Rising mortgage rates spark surge in home renovation loans

Home improvement loans now make up 9.7% of all secured lending.

Related topics:  Second charge,  Renovation
Rozi Jones | Editor, Financial Reporter
18th June 2025
house renovation home first-time buyers ftb

A growing number of UK homeowners are choosing to renovate their existing homes rather than move, with new data from Pepper Money revealing a marked increase in the use of second charge loans to fund home improvements.

Faced with high mortgage rates, steep relocation costs and limited housing supply, homeowners are finding smarter ways to adapt their homes for changing needs - driving a national trend towards 'improve, don’t move'. 

Monthly UK search demand for 'home improvement' rose by 19% last quarter, with more than 76,000 searches recorded in April 2025 alone.

According to Pepper Money’s customer data, home improvement loans now account for 9.7% of all borrowing, making them the second most popular reason for taking out a loan in the UK. The average loan value for home improvements was £33,795.

Birmingham (13.4%), Sheffield (9.5%), and Cardiff (9.1%) are leading the way in demand, as rising house prices and economic pressures push homeowners to invest in their current properties rather than relocate.

It’s no surprise that London leads the way in cost of home improvement borrowing, with an average loan size of £61,867. Higher property values in the capital mean homeowners are more willing — and often need — to invest significant sums to enhance their homes, whether through loft conversions, extensions, or major refurbishments.

Brighton (£44,548) and Manchester (£43,322) follow closely behind, reflecting the ongoing trend in high-demand urban areas where moving costs are prohibitive and improving an existing property often makes better financial sense. In these cities, where house prices have remained resilient and space is at a premium, investing in a home upgrade can offer a smarter route to long-term value growth.

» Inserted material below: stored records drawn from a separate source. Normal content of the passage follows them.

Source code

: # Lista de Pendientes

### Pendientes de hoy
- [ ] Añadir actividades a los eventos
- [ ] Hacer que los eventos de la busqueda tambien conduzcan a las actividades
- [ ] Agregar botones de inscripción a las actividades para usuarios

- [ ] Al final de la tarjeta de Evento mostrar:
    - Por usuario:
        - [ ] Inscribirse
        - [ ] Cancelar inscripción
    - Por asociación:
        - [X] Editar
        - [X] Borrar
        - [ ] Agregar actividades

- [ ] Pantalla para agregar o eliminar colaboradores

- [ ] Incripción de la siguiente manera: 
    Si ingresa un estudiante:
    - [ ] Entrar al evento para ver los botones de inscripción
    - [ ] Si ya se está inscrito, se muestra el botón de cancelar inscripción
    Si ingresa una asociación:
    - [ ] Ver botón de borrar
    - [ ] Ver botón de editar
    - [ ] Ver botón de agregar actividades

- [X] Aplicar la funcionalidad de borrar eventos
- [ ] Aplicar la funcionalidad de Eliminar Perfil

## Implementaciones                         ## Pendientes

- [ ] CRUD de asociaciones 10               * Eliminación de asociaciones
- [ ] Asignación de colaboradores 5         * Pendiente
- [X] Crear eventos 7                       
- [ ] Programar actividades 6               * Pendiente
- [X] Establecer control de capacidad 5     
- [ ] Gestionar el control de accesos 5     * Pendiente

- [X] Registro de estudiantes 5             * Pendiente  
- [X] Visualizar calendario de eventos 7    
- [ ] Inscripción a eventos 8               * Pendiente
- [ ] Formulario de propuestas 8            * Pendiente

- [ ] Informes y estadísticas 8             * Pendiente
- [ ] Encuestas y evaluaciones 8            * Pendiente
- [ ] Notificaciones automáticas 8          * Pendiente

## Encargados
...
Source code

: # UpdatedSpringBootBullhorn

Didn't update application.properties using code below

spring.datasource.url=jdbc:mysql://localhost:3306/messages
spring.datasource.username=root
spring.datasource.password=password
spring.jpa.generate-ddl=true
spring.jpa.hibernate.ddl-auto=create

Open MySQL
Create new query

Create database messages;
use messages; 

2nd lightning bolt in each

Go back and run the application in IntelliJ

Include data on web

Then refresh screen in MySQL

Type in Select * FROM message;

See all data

Data from Pepper Money shows that while projects like loft conversions can cost up to £75,000, they can add up to 20% to a home’s value — around £53,664, based on the UK’s average house price of £268,319. 

Ryan McGrath, director of secured loans at Pepper Money, commented: “With mortgage rates remaining high and moving costs continuing to rise, more homeowners are choosing to stay put and invest in upgrading their current homes rather than relocating. At Pepper Money, we’re seeing a growing number of customers taking out secured loans to fund major renovation projects — from loft conversions to energy efficiency upgrades — that add both comfort and value.

"Choosing how to finance a home improvement project is an important decision. The right approach can not only transform your living space but could also boost the value of your property. Whether it’s through remortgaging, taking out a loan, or using savings, it’s vital to find a solution that fits your financial goals and circumstances.

"Depending on your situation, a secured loan may enable you to borrow anything from £5k to £1m with repayment terms of 3 to 30 years which means you can minimise your monthly repayments, with the amount available based on factors like your credit history, financial situation, and property equity. Whereas you may find an unsecured loan is limited to £25,000 over five years which means your monthly repayments will be high.”